Rebel Cowboy (Big Sky Cowboys, #1)

But there was more, and he hadn’t wrapped his mind around that more. There was an ache, a hole that hockey left. There were parts of his life where he didn’t feel it so deeply—doing hard work, planning for the llamas, being with Mel…


It didn’t change the uncomfortable fact that being without hockey left a hole, and even if he got back next season…there would be a season he wouldn’t be able to go back. Someday.

It scared the hell out of him that the ache might never go away. That in using hockey as an escape, he’d made this temporary thing his whole damn life.

“No one wants to be known as a cheat.” He plastered the easygoing, for-the-crowd grin on his face and filled their plates with eggs. When he glanced at her, she was carefully pouring coffee into two mugs.

The moment struck him as something out of a movie or a TV show. Certainly something he’d never witnessed in real life. Two people working together to make a meal. Two people working together to make much of anything.

He’d seen teamwork, he’d seen people help each other out, but not the easy camaraderie of preparing breakfast as a unit. There was a fuzzy memory, dim and not quite fully formed, something to do with his grandparents and that table, but he couldn’t put all the pieces together and wasn’t sure why it was cropping up now.

“But is it just your reputation?” Mel was saying. “I mean, you said this place meant something to you, or you thought it could because of your grandpa, so… Is it just what people think that makes you want to play again?”

He stood at the counter, two plates in his hand, and she stood next to the table, a mug in each hand. Sunlight streamed through the window across from the table, spotlighting Mel in golden light and dust motes.

Fuck, this day was weird. Had he suffered a concussion last night and forgotten about it?

“Dan.”

Well, at least no more Sharpe for the time being. “It’s a lot to do with reputation,” he said, forcing himself to cross the tiny kitchen. “But it’s not just my reputation that could suffer.”

Her brows drew together. “Who else’s would? Your agent’s?”

“No.” He placed the plates down and studied her. “You don’t have a clue about hockey, do you?”

She shrugged. “Sorry, I don’t have a lot of leisure time to follow sports.”

Dan’s mouth quirked. “My dad was kind of a big deal. Hockey player. Like Hall of Fame, did commercials, Olympics, whole nine yards.”

“Oh.”

“And, anyway, he’s a front-office guy now, and there are things he wants to do and…well, having stuff said about me doesn’t help him any.”

“And it means you couldn’t do something in the front office?”

“Oh, I’d never be any good at that shit. Can you imagine me in a suit saying all the right things to smooth people’s ridiculous egos?”

She blinked and didn’t respond, which almost seemed like she could picture it. Weird. It was just another thing in a long line of things he knew Dad would always be better at doing.

So, no, he couldn’t imagine doing that.

“Anyway, we should eat.” He gestured to the table, because this was all awkward and not at all what he wanted to talk about. Llamas. Sex. Her. That about completed the list of things he wanted to discuss. “Cold eggs and coffee are less than appetizing.”

She gave a little nod and slid the coffee mugs onto the table, but before he could sit, she leaned in and pressed her mouth to his.
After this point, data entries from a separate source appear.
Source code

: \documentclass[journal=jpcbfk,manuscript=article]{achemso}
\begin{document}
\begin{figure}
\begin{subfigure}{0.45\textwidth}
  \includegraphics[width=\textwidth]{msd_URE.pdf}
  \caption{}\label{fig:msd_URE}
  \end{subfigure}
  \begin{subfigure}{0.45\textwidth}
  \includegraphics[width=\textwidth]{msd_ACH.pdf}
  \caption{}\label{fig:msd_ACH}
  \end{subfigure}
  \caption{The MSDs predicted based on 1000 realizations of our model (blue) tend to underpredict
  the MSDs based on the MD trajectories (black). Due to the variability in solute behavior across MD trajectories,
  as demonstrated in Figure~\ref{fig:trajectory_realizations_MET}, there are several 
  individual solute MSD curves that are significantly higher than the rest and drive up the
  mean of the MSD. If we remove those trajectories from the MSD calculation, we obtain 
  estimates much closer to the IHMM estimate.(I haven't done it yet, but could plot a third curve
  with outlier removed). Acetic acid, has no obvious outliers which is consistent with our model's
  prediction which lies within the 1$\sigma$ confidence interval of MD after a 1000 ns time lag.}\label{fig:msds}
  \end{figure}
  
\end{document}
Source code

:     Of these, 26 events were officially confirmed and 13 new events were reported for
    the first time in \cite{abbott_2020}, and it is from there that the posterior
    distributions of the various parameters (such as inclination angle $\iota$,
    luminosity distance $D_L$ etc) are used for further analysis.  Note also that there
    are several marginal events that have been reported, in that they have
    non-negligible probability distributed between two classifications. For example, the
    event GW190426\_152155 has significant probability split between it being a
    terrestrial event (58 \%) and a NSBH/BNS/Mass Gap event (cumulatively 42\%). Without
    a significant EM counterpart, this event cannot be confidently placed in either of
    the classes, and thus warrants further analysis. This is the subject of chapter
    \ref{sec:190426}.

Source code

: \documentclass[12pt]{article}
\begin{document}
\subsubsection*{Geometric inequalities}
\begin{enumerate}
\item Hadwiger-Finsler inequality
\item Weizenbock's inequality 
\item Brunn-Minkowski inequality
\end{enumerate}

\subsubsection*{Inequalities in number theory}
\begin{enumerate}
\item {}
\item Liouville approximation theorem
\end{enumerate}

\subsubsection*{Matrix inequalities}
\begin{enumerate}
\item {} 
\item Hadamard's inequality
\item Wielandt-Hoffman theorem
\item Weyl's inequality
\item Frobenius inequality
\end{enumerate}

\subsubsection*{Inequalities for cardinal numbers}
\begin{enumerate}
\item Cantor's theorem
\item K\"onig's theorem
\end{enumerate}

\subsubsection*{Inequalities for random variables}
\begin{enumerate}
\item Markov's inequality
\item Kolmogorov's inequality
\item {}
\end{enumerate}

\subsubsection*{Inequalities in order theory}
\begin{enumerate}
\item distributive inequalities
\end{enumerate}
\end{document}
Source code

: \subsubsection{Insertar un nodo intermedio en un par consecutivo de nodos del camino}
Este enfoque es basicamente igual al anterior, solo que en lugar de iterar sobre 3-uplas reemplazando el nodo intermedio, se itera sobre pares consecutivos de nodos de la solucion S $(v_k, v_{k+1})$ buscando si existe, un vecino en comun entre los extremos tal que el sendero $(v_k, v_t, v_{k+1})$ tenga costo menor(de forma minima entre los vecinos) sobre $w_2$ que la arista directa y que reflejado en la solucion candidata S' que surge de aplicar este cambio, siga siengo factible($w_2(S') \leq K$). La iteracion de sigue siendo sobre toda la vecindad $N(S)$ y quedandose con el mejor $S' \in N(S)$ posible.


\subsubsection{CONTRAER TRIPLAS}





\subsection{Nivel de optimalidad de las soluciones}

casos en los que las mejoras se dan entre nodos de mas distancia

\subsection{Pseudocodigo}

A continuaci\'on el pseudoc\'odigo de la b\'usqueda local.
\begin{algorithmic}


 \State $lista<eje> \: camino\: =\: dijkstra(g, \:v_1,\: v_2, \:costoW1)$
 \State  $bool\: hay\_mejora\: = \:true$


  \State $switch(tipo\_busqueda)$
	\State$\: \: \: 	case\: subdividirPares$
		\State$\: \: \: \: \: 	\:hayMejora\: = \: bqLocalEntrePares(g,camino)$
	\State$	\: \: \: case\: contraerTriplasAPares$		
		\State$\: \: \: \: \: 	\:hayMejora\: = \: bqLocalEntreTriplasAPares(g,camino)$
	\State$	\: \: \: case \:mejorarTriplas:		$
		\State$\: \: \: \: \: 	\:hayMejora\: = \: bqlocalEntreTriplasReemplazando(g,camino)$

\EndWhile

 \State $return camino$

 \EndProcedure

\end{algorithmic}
He was surprised enough by the move he couldn’t do much more than put his hands on her shoulders. Mel didn’t do a lot of initiating, but this wasn’t exactly sexual. It was more sweet, like an offer of comfort or sympathy.

Why the hell should she feel sorry for him? Offer him sympathy? This was all…picnic stuff compared to her life. She should go back to telling him people with money had their problems smoothed away.

But when she stepped back, she only looked at some point behind him, sheepishness wrinkling her nose.

“What was that for?” he demanded, feeling off and wanting to feel something familiar. Irritation would do.

Her eyes were wide, but serious when they met his. Always so damn serious. “I don’t know.”

It was like that moment in the grass—the overwhelmed feeling again, part sweetness, part the sharp need to bolt. But something pulled them tighter, pulled them close, and though part of him wanted nothing more than to bolt, that instinct was no match for the sweetness, for the pull.

“Cold…eggs,” she said, her voice hoarse, the green and brown of her eyes mesmerizing. She cleared her throat. “And work to do.”

Work. Right. That had been the main thing that had lifted his spirits this week, so maybe that’s what he needed to return focus to. Forget hockey and Mel and all the things that made his nerve endings go haywire.

“I’m going to start emailing breeders. Get a firm date for when we need everything done.”